Assigned task:
Whenever a line of the data below holds the string "included", copy that line.

Records provided:
· · · · · · ·

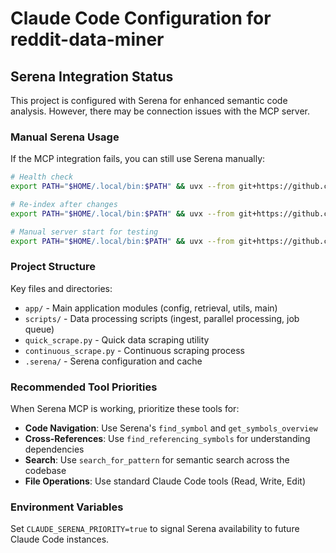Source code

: # Claude Code Configuration for reddit-data-miner

## Serena Integration Status

This project is configured with Serena for enhanced semantic code analysis. However, there may be connection issues with the MCP server.

### Manual Serena Usage

If the MCP integration fails, you can still use Serena manually:

```bash
# Health check
export PATH="$HOME/.local/bin:$PATH" && uvx --from git+https://github.com/oraios/serena serena project health-check

# Re-index after changes
export PATH="$HOME/.local/bin:$PATH" && uvx --from git+https://github.com/oraios/serena serena project index

# Manual server start for testing
export PATH="$HOME/.local/bin:$PATH" && uvx --from git+https://github.com/oraios/serena serena start-mcp-server --project $(pwd) --context desktop-app
```

### Project Structure

Key files and directories:
- `app/` - Main application modules (config, retrieval, utils, main)
- `scripts/` - Data processing scripts (ingest, parallel processing, job queue)
- `quick_scrape.py` - Quick data scraping utility
- `continuous_scrape.py` - Continuous scraping process
- `.serena/` - Serena configuration and cache

### Recommended Tool Priorities

When Serena MCP is working, prioritize these tools for:
- **Code Navigation**: Use Serena's `find_symbol` and `get_symbols_overview`
- **Cross-References**: Use `find_referencing_symbols` for understanding dependencies
- **Search**: Use `search_for_pattern` for semantic search across the codebase
- **File Operations**: Use standard Claude Code tools (Read, Write, Edit)

### Environment Variables

Set `CLAUDE_SERENA_PRIORITY=true` to signal Serena availability to future Claude Code instances.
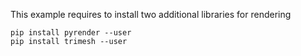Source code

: This example requires to install two additional libraries for rendering 
```
pip install pyrender --user
pip install trimesh --user
```


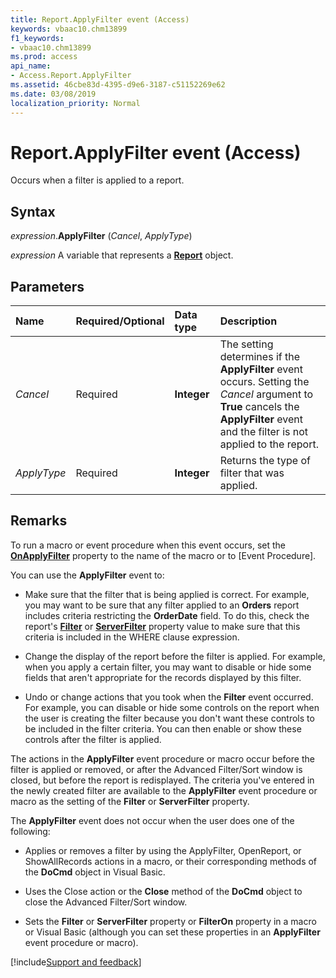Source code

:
 ```yaml
---
title: Report.ApplyFilter event (Access)
keywords: vbaac10.chm13899
f1_keywords:
- vbaac10.chm13899
ms.prod: access
api_name:
- Access.Report.ApplyFilter
ms.assetid: 46cbe83d-4395-d9e6-3187-c51152269e62
ms.date: 03/08/2019
localization_priority: Normal
---
```



# Report.ApplyFilter event (Access)

Occurs when a filter is applied to a report.


## Syntax

_expression_.**ApplyFilter** (_Cancel_, _ApplyType_)

_expression_ A variable that represents a **[Report](Access.Report.md)** object.


## Parameters

|Name|Required/Optional|Data type|Description|
|:-----|:-----|:-----|:-----|
| _Cancel_|Required|**Integer**|The setting determines if the **ApplyFilter** event occurs. Setting the _Cancel_ argument to **True** cancels the **ApplyFilter** event and the filter is not applied to the report.|
| _ApplyType_|Required|**Integer**|Returns the type of filter that was applied.|

## Remarks

To run a macro or event procedure when this event occurs, set the **[OnApplyFilter](Access.Report.OnApplyFilter.md)** property to the name of the macro or to [Event Procedure].

You can use the **ApplyFilter** event to:

- Make sure that the filter that is being applied is correct. For example, you may want to be sure that any filter applied to an **Orders** report includes criteria restricting the **OrderDate** field. To do this, check the report's **[Filter](Access.Report.Filter(property).md)** or **[ServerFilter](Access.Report.ServerFilter.md)** property value to make sure that this criteria is included in the WHERE clause expression.
    
- Change the display of the report before the filter is applied. For example, when you apply a certain filter, you may want to disable or hide some fields that aren't appropriate for the records displayed by this filter.
    
- Undo or change actions that you took when the **Filter** event occurred. For example, you can disable or hide some controls on the report when the user is creating the filter because you don't want these controls to be included in the filter criteria. You can then enable or show these controls after the filter is applied.
    
The actions in the **ApplyFilter** event procedure or macro occur before the filter is applied or removed, or after the Advanced Filter/Sort window is closed, but before the report is redisplayed. The criteria you've entered in the newly created filter are available to the **ApplyFilter** event procedure or macro as the setting of the **Filter** or **ServerFilter** property.

The **ApplyFilter** event does not occur when the user does one of the following:

- Applies or removes a filter by using the ApplyFilter, OpenReport, or ShowAllRecords actions in a macro, or their corresponding methods of the **DoCmd** object in Visual Basic.
    
- Uses the Close action or the **Close** method of the **DoCmd** object to close the Advanced Filter/Sort window.
    
- Sets the **Filter** or **ServerFilter** property or **FilterOn** property in a macro or Visual Basic (although you can set these properties in an **ApplyFilter** event procedure or macro).
    



[!include[Support and feedback](~/includes/feedback-boilerplate.md)]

· · · · · · ·

Solution:
- Make sure that the filter that is being applied is correct. For example, you may want to be sure that any filter applied to an **Orders** report includes criteria restricting the **OrderDate** field. To do this, check the report's **[Filter](Access.Report.Filter(property).md)** or **[ServerFilter](Access.Report.ServerFilter.md)** property value to make sure that this criteria is included in the WHERE clause expression.
- Undo or change actions that you took when the **Filter** event occurred. For example, you can disable or hide some controls on the report when the user is creating the filter because you don't want these controls to be included in the filter criteria. You can then enable or show these controls after the filter is applied.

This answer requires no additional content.